Susan Juby recommends 3 audiobooks she's recently loved
YA novelist and The Next Chapter columnist Susan Juby is a huge fan of audiobooks — and she's not alone.
Juby talks to Shelagh Rogers about three recent audiobooks she loves: the novel The Witch Elm by Tana French, the nonfiction book So You've Been Publicly Shamed by Jon Ronson and the memoir The Woo-Woo by Lindsay Wong, which was defended by Joe Zee on Canada Reads 2019.
"I think Tana French is probably the greatest crime writer working today. She's magnificent. I remember when this book first came out, some writer friends and I were sitting around talking about lines from the book that we were smitten with. She's such a good writer. The book is about this young man named Toby Hennessy in Dublin who's got a ancestral home called the Ivy House.

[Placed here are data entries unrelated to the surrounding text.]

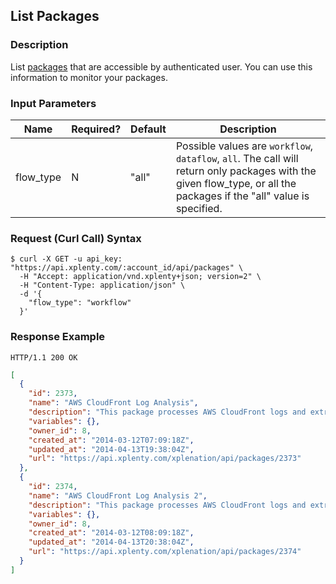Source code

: ## List Packages

### Description
List [packages](https://github.com/xplenty/xplenty-api-doc-v2/blob/master/resources/package.md) that are accessible by authenticated user.
You can use this information to monitor your packages.

### Input Parameters

|Name|Required?|Default|Description|
|----|---------|-------|-----------|
flow_type|N|"all"|Possible values are `workflow`, `dataflow`, `all`. The call will return only packages with the given flow_type, or all the packages if the "all" value is specified.


### Request (Curl Call) Syntax
```shell
$ curl -X GET -u api_key: "https://api.xplenty.com/:account_id/api/packages" \
  -H "Accept: application/vnd.xplenty+json; version=2" \
  -H "Content-Type: application/json" \
  -d '{
    "flow_type": "workflow"
  }'
```

### Response Example
```HTTP
HTTP/1.1 200 OK
```

```json
[
  {
    "id": 2373,
    "name": "AWS CloudFront Log Analysis",
    "description": "This package processes AWS CloudFront logs and extracts traffic information by time, geography and URIs",
    "variables": {},
    "owner_id": 8,
    "created_at": "2014-03-12T07:09:18Z",
    "updated_at": "2014-04-13T19:38:04Z",
    "url": "https://api.xplenty.com/xplenation/api/packages/2373"
  },
  {
    "id": 2374,
    "name": "AWS CloudFront Log Analysis 2",
    "description": "This package processes AWS CloudFront logs and extracts traffic information by time, geography and URIs",
    "variables": {},
    "owner_id": 8,
    "created_at": "2014-03-12T08:09:18Z",
    "updated_at": "2014-04-13T20:38:04Z",
    "url": "https://api.xplenty.com/xplenation/api/packages/2374"
  }
]
```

"The reader for this book is Irish actor and writer Paul Nugent. The main character starts out fairly callow in the book and Nugent is the perfect reader for this. He's got sort of a lilting voice that is is amazing to listen to, particularly when paired with that luscious prose that Tana French has."
"So You've Been Publicly Shamed is by Jon Ronson, who is to creative nonfiction what Tana French is to crime fiction: he's massively popular and has a huge audience. This one is read by Ronson himself, which is a wonderful thing. He's got a lovely Welsh accent and he brings a 'Welsh neurotic nerd' thing to the to his readings, which is marvellous. He's very distinctive and so fun to listen to. Ronson tends to look into the dingy crevasses of the human experience and in this case, he's looking into the resurgence of public shaming.

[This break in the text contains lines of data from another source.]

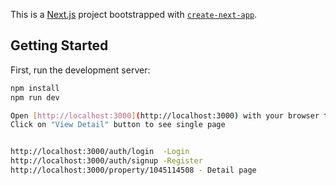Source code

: This is a [Next.js](https://nextjs.org/) project bootstrapped with [`create-next-app`](https://github.com/vercel/next.js/tree/canary/packages/create-next-app).

## Getting Started

First, run the development server:

```bash
npm install
npm run dev

Open [http://localhost:3000](http://localhost:3000) with your browser to see the result.
Click on "View Detail" button to see single page


http://localhost:3000/auth/login  -Login
http://localhost:3000/auth/signup -Register
http://localhost:3000/property/1045114508 - Detail page

```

"Public shaming was a big thing historically, but it died out around the early 19th century. It's back in a big way, thanks in part to social media. He investigates some cases of people who have been publicly shamed on social media such as Twitter and what the psychological and real-world consequences have been for these people and it's devastating."
"I absolutely adored The Woo-Woo. Lindsay Wong's a new and young writer. She's ferocious and she's honest. It is an incredible, strange story that she's telling in this memoir, of her family growing up in Vancouver. There's a lot of mental illness in her family. Instead of treating it like mental illness, it has been treated in a superstitious way. This is partly as a result of the family history of having a grandmother who had schizophrenia and was said to have the 'woo-woo.' They are constantly battling off the woo-woo with techniques that are not recommended by most psychiatrists.
"What happens in the book is brutal but it's also incredibly funny. Wong has a way of writing about this with so much candor. As harsh as some of these things she's writing about, she has tremendous compassion for her family members.
"Actor Eunice Wong is the reader and does such a beautiful job with all of the voices of the different characters in the book."
Susan Juby's comments have been edited for length and clarity.